The trial court did not enter a conviction on Count III due to double jeopardy concerns.

Discussion and Decision

[¶15] Sanner contends the trial court abused its discretion by: (1) finding he lacked remorse; (2) giving Sanner's guilty plea little weight as a mitigator; and (3) failing to consider the restitution Sanner owes to K.M. as a mitigator. In addition, Sanner contends his sentence is inappropriate in light of the nature of the offense and the character of the offender. We disagree.

I. Abuse of Discretion

[¶16] Sanner argues the trial court abused its discretion in finding that he lacked remorse and by failing to properly consider mitigating factors. "[S]ubject to the review and revise power [under Indiana Appellate Rule 7(B)], sentencing decisions rest within the sound discretion of the trial court and are reviewed on appeal only for an abuse of discretion." Anglemyer v. State, 868 N.E.2d 482, 490 (Ind. 2007) (citing Smallwood v. State, 773 N.E.2d 259, 263 (Ind. 2002)), clarified on reh'g, 875 N.E.2d 218 (Ind. 2007); Phipps v. State, 90 N.E.3d 1190, 1197 (Ind. 2018). "An abuse occurs only if the decision is clearly against the logic and effect of the facts and circumstances before the court, or the reasonable, probable, and actual deductions to be drawn therefrom." Schuler v. State, 132 N.E.3d 903, 904 (Ind. 2019) (citing Rice v. State, 6 N.E.3d 940, 943 (Ind. 2014)).

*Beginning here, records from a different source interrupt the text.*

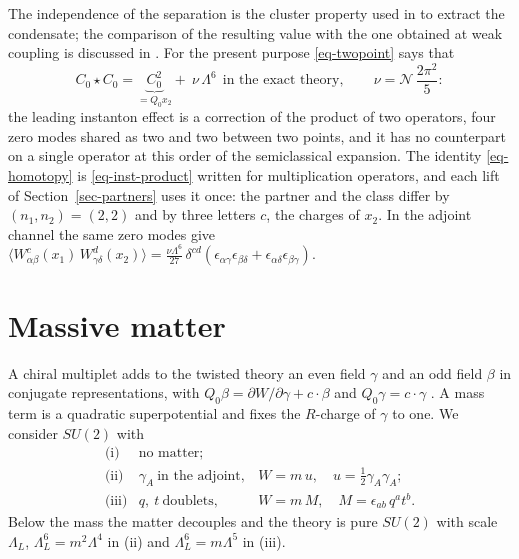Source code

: \documentclass[11pt]{article}
\numberwithin{equation}{section}
\numberwithin{figure}{section}
\numberwithin{table}{section}
\theoremstyle{definition}
\begin{document}
The independence of the separation is the cluster property used in \cite{NSVZ} to extract the condensate; the comparison of the resulting value with the one obtained at weak coupling is discussed in \cite{HKLM,DHKM}. For the present purpose \eqref{eq-twopoint} says that
\begin{equation}\label{eq-inst-product}
C_0\star C_0=\underbrace{C_0^2}_{=Q_0x_2}+\ \nu\,\Lambda^6\ \ \text{in the exact theory},\qquad \nu=\mathcal N\,\frac{2\pi^2}{5}:
\end{equation}
the leading instanton effect is a correction of the product of two operators, four zero modes shared as two and two between two points, and it has no counterpart on a single operator at this order of the semiclassical expansion. The identity \eqref{eq-homotopy} is \eqref{eq-inst-product} written for multiplication operators, and each lift of Section~\ref{sec-partners} uses it once: the partner and the class differ by $(n_1,n_2)=(2,2)$ and by three letters $c$, the charges of $x_2$. In the adjoint channel the same zero modes give $\langle W^c_{\alpha\beta}(x_1)\,W^d_{\gamma\delta}(x_2)\rangle=\tfrac{\nu\Lambda^6}{27}\,\delta^{cd}(\epsilon_{\alpha\gamma}\epsilon_{\beta\delta}+\epsilon_{\alpha\delta}\epsilon_{\beta\gamma})$.

\section{Massive matter}\label{sec-matter}

A chiral multiplet adds to the twisted theory an even field $\gamma$ and an odd field $\beta$ in conjugate representations, with $Q_0\beta=\partial W/\partial\gamma+c\cdot\beta$ and $Q_0\gamma=c\cdot\gamma$ \cite[Section~4]{semichiral}. A mass term is a quadratic superpotential and fixes the $R$-charge of $\gamma$ to one. We consider $SU(2)$ with
\begin{equation}\label{eq-theories}
\begin{array}{lll}
\text{(i)} & \text{no matter}; & \\
\text{(ii)} & \gamma_A\ \text{in the adjoint}, & W=m\,u,\quad u=\tfrac12\gamma_A\gamma_A;\\
\text{(iii)} & q,\ t\ \text{doublets}, & W=m\,M,\quad M=\epsilon_{ab}\,q^at^b .
\end{array}
\end{equation}
Below the mass the matter decouples and the theory is pure $SU(2)$ with scale $\Lambda_L$, $\Lambda_L^6=m^2\Lambda^4$ in (ii) and $\Lambda_L^6=m\Lambda^5$ in (iii).
\end{document}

[¶17] A trial court may abuse its discretion in a number of ways, including:

(1) "failing to enter a sentencing statement at all"; (2) entering a sentencing statement in which the aggravating and mitigating factors are not supported by the record; (3) entering a sentencing statement that does not include reasons that are clearly supported by the record and advanced for consideration; or (4) entering a sentencing statement in which the reasons provided in the statement are "improper as a matter of law."
Ackerman v. State, 51 N.E.3d 171, 193 (Ind. 2016) (quoting Anglemyer, 868 N.E.2d at 490-91), cert. denied.

[¶18] "This Court presumes that a court that conducts a sentencing hearing renders its decision solely on the basis of relevant and probative evidence." Schuler, 132 N.E.3d at 905. "When an abuse of discretion occurs, this Court will remand for resentencing only if 'we cannot say with confidence that the trial court would have imposed the same sentence had it properly considered reasons that enjoy support in the record.'" Ackerman, 51 N.E.3d at 194 (quoting Anglemyer, 868 N.E.2d at 491).

A. Lack of Remorse

[¶19] Sanner argues the trial court abused its discretion by finding he lacked remorse. We disagree. A trial court may properly consider a lack of remorse as an aggravator when the defendant has pleaded guilty. Veal v. State, 784 N.E.2d 490, 494 (Ind. 2003) (citing Brooks v. State, 497 N.E.2d 210, 221 (Ind. 1986)). "A defendant lacks remorse when he displays disdain or recalcitrance, the equivalent of 'I don't care.'" Bluck v. State, 716 N.E.2d 507, 513 (Ind.Ct.App. 1999) (citing Smith v. State, 655 N.E.3d 532, 539 (Ind.Ct.App. 1995)). "This has been distinguished from the right to maintain one's innocence, i.e., 'I didn't do it.'" Bluck, 716 N.E.2d at 513 (citation omitted).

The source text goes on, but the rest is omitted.